--- Task data ---
--- --- ---

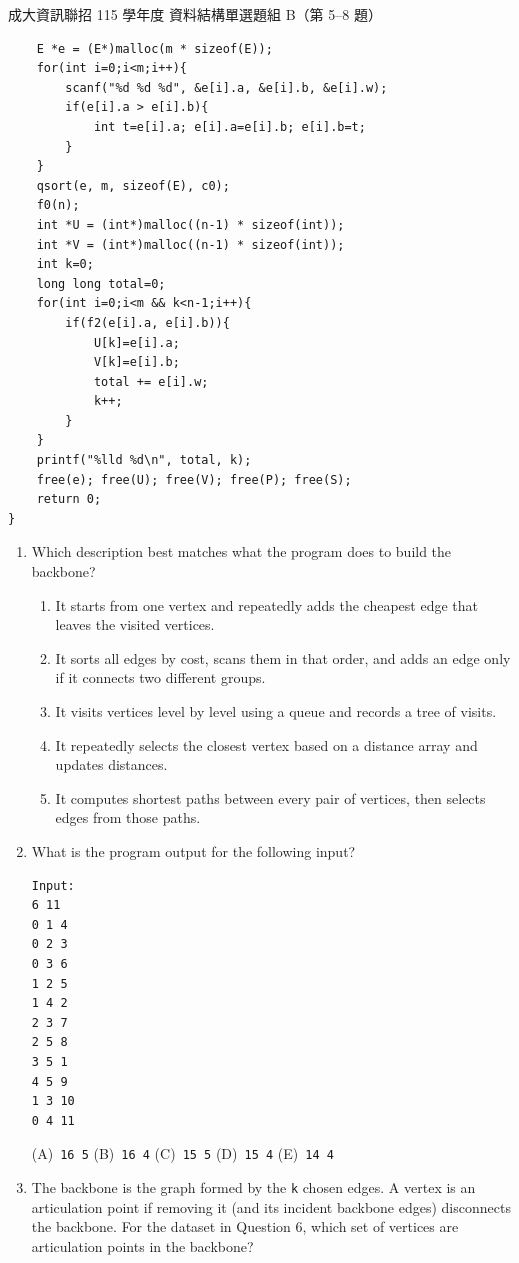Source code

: \begin{pastexam}[label={px:ncku-115-prog-05}]{成大資訊聯招 115 學年度 資料結構單選題組 B（第 5--8 題）}
\begin{verbatim}
    E *e = (E*)malloc(m * sizeof(E));
    for(int i=0;i<m;i++){
        scanf("%d %d %d", &e[i].a, &e[i].b, &e[i].w);
        if(e[i].a > e[i].b){
            int t=e[i].a; e[i].a=e[i].b; e[i].b=t;
        }
    }
    qsort(e, m, sizeof(E), c0);
    f0(n);
    int *U = (int*)malloc((n-1) * sizeof(int));
    int *V = (int*)malloc((n-1) * sizeof(int));
    int k=0;
    long long total=0;
    for(int i=0;i<m && k<n-1;i++){
        if(f2(e[i].a, e[i].b)){
            U[k]=e[i].a;
            V[k]=e[i].b;
            total += e[i].w;
            k++;
        }
    }
    printf("%lld %d\n", total, k);
    free(e); free(U); free(V); free(P); free(S);
    return 0;
}
\end{verbatim}
\begin{enumerate}
\item[5.] [3\%] Which description best matches what the program does to build the backbone?
\begin{enumerate}[label=(\Alph*),nosep]
\item It starts from one vertex and repeatedly adds the cheapest edge that leaves the visited vertices.
\item It sorts all edges by cost, scans them in that order, and adds an edge only if it connects two
different groups.
\item It visits vertices level by level using a queue and records a tree of visits.
\item It repeatedly selects the closest vertex based on a distance array and updates distances.
\item It computes shortest paths between every pair of vertices, then selects edges from those paths.
\end{enumerate}

\item[6.] [3\%] What is the program output for the following input?
\begin{verbatim}
Input:
6 11
0 1 4
0 2 3
0 3 6
1 2 5
1 4 2
2 3 7
2 5 8
3 5 1
4 5 9
1 3 10
0 4 11
\end{verbatim}

(A)~\texttt{16 5} \qquad (B)~\texttt{16 4} \qquad (C)~\texttt{15 5} \qquad (D)~\texttt{15 4}
\qquad (E)~\texttt{14 4}

\item[7.] [3\%] The backbone is the graph formed by the \texttt{k} chosen edges. A vertex is an
articulation point if removing it (and its incident backbone edges) disconnects the backbone. For the
dataset in Question 6, which set of vertices are articulation points in the backbone?


\end{enumerate}
\end{pastexam}
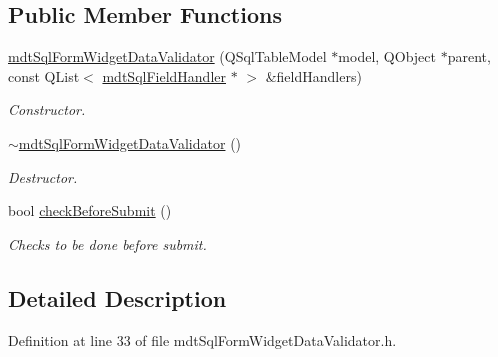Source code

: \subsection*{Public Member Functions}
\begin{DoxyCompactItemize}
\item 
\hyperlink{classmdt_sql_form_widget_data_validator_a3477841cdb2ab659c96ce3363efbadbc}{mdtSqlFormWidgetDataValidator} (QSqlTableModel $\ast$model, QObject $\ast$parent, const QList$<$ \hyperlink{classmdt_sql_field_handler}{mdtSqlFieldHandler} $\ast$ $>$ \&fieldHandlers)
\begin{DoxyCompactList}\small\item\em Constructor. \end{DoxyCompactList}\item 
\hypertarget{classmdt_sql_form_widget_data_validator_aec2505ec4b25b1fae3e37cd13f4afe07}{
\hyperlink{classmdt_sql_form_widget_data_validator_aec2505ec4b25b1fae3e37cd13f4afe07}{$\sim$mdtSqlFormWidgetDataValidator} ()}
\label{classmdt_sql_form_widget_data_validator_aec2505ec4b25b1fae3e37cd13f4afe07}

\begin{DoxyCompactList}\small\item\em Destructor. \end{DoxyCompactList}\item 
bool \hyperlink{classmdt_sql_form_widget_data_validator_aa577e4acf4d0f371c45a67c18c59a924}{checkBeforeSubmit} ()
\begin{DoxyCompactList}\small\item\em Checks to be done before submit. \end{DoxyCompactList}\end{DoxyCompactItemize}


\subsection{Detailed Description}


Definition at line 33 of file mdtSqlFormWidgetDataValidator.h.



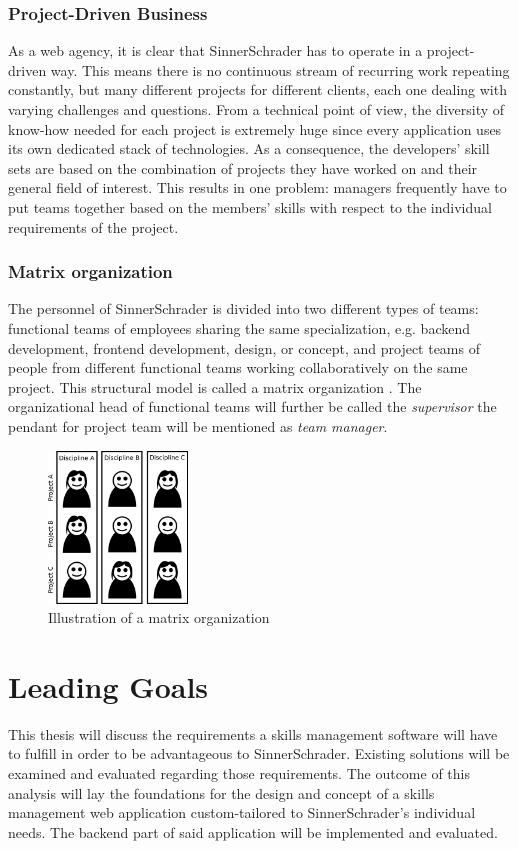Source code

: \subsubsection{Project-Driven Business}
As a web agency, it is clear that SinnerSchrader has to operate in a project-driven way. This means there is no continuous stream of recurring work repeating constantly, but many different projects for different clients, each one dealing with varying challenges and questions. From a technical point of view, the diversity of know-how needed for each project is extremely huge since every application uses its own dedicated stack of technologies. As a consequence, the developers’ skill sets are based on the combination of projects they have worked on and their general field of interest. This results in one problem: managers frequently have to put teams together based on the members’ skills with respect to the individual requirements of the project.

\subsubsection{Matrix organization}
The personnel of SinnerSchrader is divided into two different types of teams: functional teams of
employees sharing the same specialization, e.g. backend development, frontend development, design, or concept, and project teams of people from different functional teams working collaboratively on the same project. This structural model is called a matrix organization \cite[P. 75]{BWL}.
The organizational head of functional teams will further be called the \textit{supervisor} the pendant for project team will be mentioned as \textit{team manager}.

\begin{figure}[!htp]
    \centering
    \includegraphics[width=0.33\textwidth]{images/matrixorga.png}
    \caption[Diagram: Matrix organization]{Illustration of a matrix organization}
    \label{fig:matrixorga}
\end{figure}



\section{Leading Goals}
This thesis will discuss the requirements a skills management software will have to fulfill in order to be advantageous to SinnerSchrader. Existing solutions will be examined and evaluated regarding those requirements. The outcome of this analysis will lay the foundations for the design and concept of a skills management web application custom-tailored to SinnerSchrader's individual needs. The backend part of said application will be implemented and evaluated.

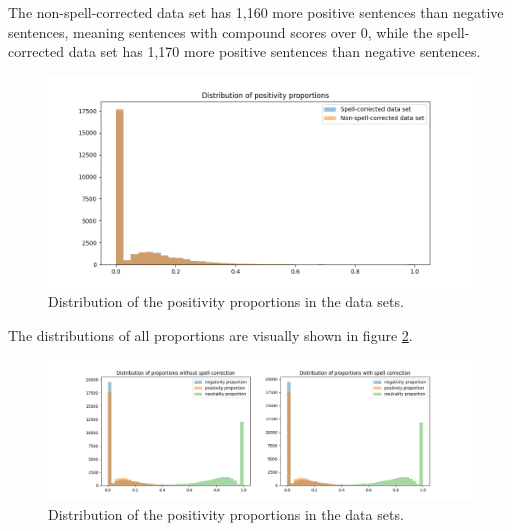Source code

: The non-spell-corrected data set has 1,160 more positive sentences than negative sentences, meaning sentences with compound scores over 0, while the spell-corrected data set has 1,170 more positive sentences than negative sentences.


\begin{figure}[H]
    \centering
    \includegraphics[width=1\textwidth]{resources/positivity_distributions.png}
    \caption{Distribution of the positivity proportions in the data sets.}
    \label{fig:positivity_distribution}
\end{figure}

The distributions of all proportions are visually shown in figure \ref{fig:proportions}.

\begin{figure}[H]
    \centering
    \includegraphics[width=1\textwidth]{resources/proportions.png}
    \caption{Distribution of the positivity proportions in the data sets.}
    \label{fig:proportions}
\end{figure}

--- --- ---

--- Problem to work on ---
Write the records out in full, word for word; leave every picture behind.

--- Problem solution ---
Source code

: \begin{pastexam}[label={px:ncku-115-prog-05}]{成大資訊聯招 115 學年度 資料結構單選題組 B（第 5--8 題）}
\begin{verbatim}
    E *e = (E*)malloc(m * sizeof(E));
    for(int i=0;i<m;i++){
        scanf("%d %d %d", &e[i].a, &e[i].b, &e[i].w);
        if(e[i].a > e[i].b){
            int t=e[i].a; e[i].a=e[i].b; e[i].b=t;
        }
    }
    qsort(e, m, sizeof(E), c0);
    f0(n);
    int *U = (int*)malloc((n-1) * sizeof(int));
    int *V = (int*)malloc((n-1) * sizeof(int));
    int k=0;
    long long total=0;
    for(int i=0;i<m && k<n-1;i++){
        if(f2(e[i].a, e[i].b)){
            U[k]=e[i].a;
            V[k]=e[i].b;
            total += e[i].w;
            k++;
        }
    }
    printf("%lld %d\n", total, k);
    free(e); free(U); free(V); free(P); free(S);
    return 0;
}
\end{verbatim}
\begin{enumerate}
\item[5.] [3\%] Which description best matches what the program does to build the backbone?
\begin{enumerate}[label=(\Alph*),nosep]
\item It starts from one vertex and repeatedly adds the cheapest edge that leaves the visited vertices.
\item It sorts all edges by cost, scans them in that order, and adds an edge only if it connects two
different groups.
\item It visits vertices level by level using a queue and records a tree of visits.
\item It repeatedly selects the closest vertex based on a distance array and updates distances.
\item It computes shortest paths between every pair of vertices, then selects edges from those paths.
\end{enumerate}

\item[6.] [3\%] What is the program output for the following input?
\begin{verbatim}
Input:
6 11
0 1 4
0 2 3
0 3 6
1 2 5
1 4 2
2 3 7
2 5 8
3 5 1
4 5 9
1 3 10
0 4 11
\end{verbatim}

(A)~\texttt{16 5} \qquad (B)~\texttt{16 4} \qquad (C)~\texttt{15 5} \qquad (D)~\texttt{15 4}
\qquad (E)~\texttt{14 4}

\item[7.] [3\%] The backbone is the graph formed by the \texttt{k} chosen edges. A vertex is an
articulation point if removing it (and its incident backbone edges) disconnects the backbone. For the
dataset in Question 6, which set of vertices are articulation points in the backbone?


\end{enumerate}
\end{pastexam}
Source code

: \subsection*{Public Member Functions}
\begin{DoxyCompactItemize}
\item 
\hyperlink{classmdt_sql_form_widget_data_validator_a3477841cdb2ab659c96ce3363efbadbc}{mdtSqlFormWidgetDataValidator} (QSqlTableModel $\ast$model, QObject $\ast$parent, const QList$<$ \hyperlink{classmdt_sql_field_handler}{mdtSqlFieldHandler} $\ast$ $>$ \&fieldHandlers)
\begin{DoxyCompactList}\small\item\em Constructor. \end{DoxyCompactList}\item 
\hypertarget{classmdt_sql_form_widget_data_validator_aec2505ec4b25b1fae3e37cd13f4afe07}{
\hyperlink{classmdt_sql_form_widget_data_validator_aec2505ec4b25b1fae3e37cd13f4afe07}{$\sim$mdtSqlFormWidgetDataValidator} ()}
\label{classmdt_sql_form_widget_data_validator_aec2505ec4b25b1fae3e37cd13f4afe07}

\begin{DoxyCompactList}\small\item\em Destructor. \end{DoxyCompactList}\item 
bool \hyperlink{classmdt_sql_form_widget_data_validator_aa577e4acf4d0f371c45a67c18c59a924}{checkBeforeSubmit} ()
\begin{DoxyCompactList}\small\item\em Checks to be done before submit. \end{DoxyCompactList}\end{DoxyCompactItemize}


\subsection{Detailed Description}


Definition at line 33 of file mdtSqlFormWidgetDataValidator.h.



Source code

: \subsubsection{Project-Driven Business}
As a web agency, it is clear that SinnerSchrader has to operate in a project-driven way. This means there is no continuous stream of recurring work repeating constantly, but many different projects for different clients, each one dealing with varying challenges and questions. From a technical point of view, the diversity of know-how needed for each project is extremely huge since every application uses its own dedicated stack of technologies. As a consequence, the developers’ skill sets are based on the combination of projects they have worked on and their general field of interest. This results in one problem: managers frequently have to put teams together based on the members’ skills with respect to the individual requirements of the project.

\subsubsection{Matrix organization}
The personnel of SinnerSchrader is divided into two different types of teams: functional teams of
employees sharing the same specialization, e.g. backend development, frontend development, design, or concept, and project teams of people from different functional teams working collaboratively on the same project. This structural model is called a matrix organization \cite[P. 75]{BWL}.
The organizational head of functional teams will further be called the \textit{supervisor} the pendant for project team will be mentioned as \textit{team manager}.

\begin{figure}[!htp]
    \centering
    \includegraphics[width=0.33\textwidth]{images/matrixorga.png}
    \caption[Diagram: Matrix organization]{Illustration of a matrix organization}
    \label{fig:matrixorga}
\end{figure}



\section{Leading Goals}
This thesis will discuss the requirements a skills management software will have to fulfill in order to be advantageous to SinnerSchrader. Existing solutions will be examined and evaluated regarding those requirements. The outcome of this analysis will lay the foundations for the design and concept of a skills management web application custom-tailored to SinnerSchrader's individual needs. The backend part of said application will be implemented and evaluated.

Source code

: The non-spell-corrected data set has 1,160 more positive sentences than negative sentences, meaning sentences with compound scores over 0, while the spell-corrected data set has 1,170 more positive sentences than negative sentences.


\begin{figure}[H]
    \centering
    \includegraphics[width=1\textwidth]{resources/positivity_distributions.png}
    \caption{Distribution of the positivity proportions in the data sets.}
    \label{fig:positivity_distribution}
\end{figure}

The distributions of all proportions are visually shown in figure \ref{fig:proportions}.

\begin{figure}[H]
    \centering
    \includegraphics[width=1\textwidth]{resources/proportions.png}
    \caption{Distribution of the positivity proportions in the data sets.}
    \label{fig:proportions}
\end{figure}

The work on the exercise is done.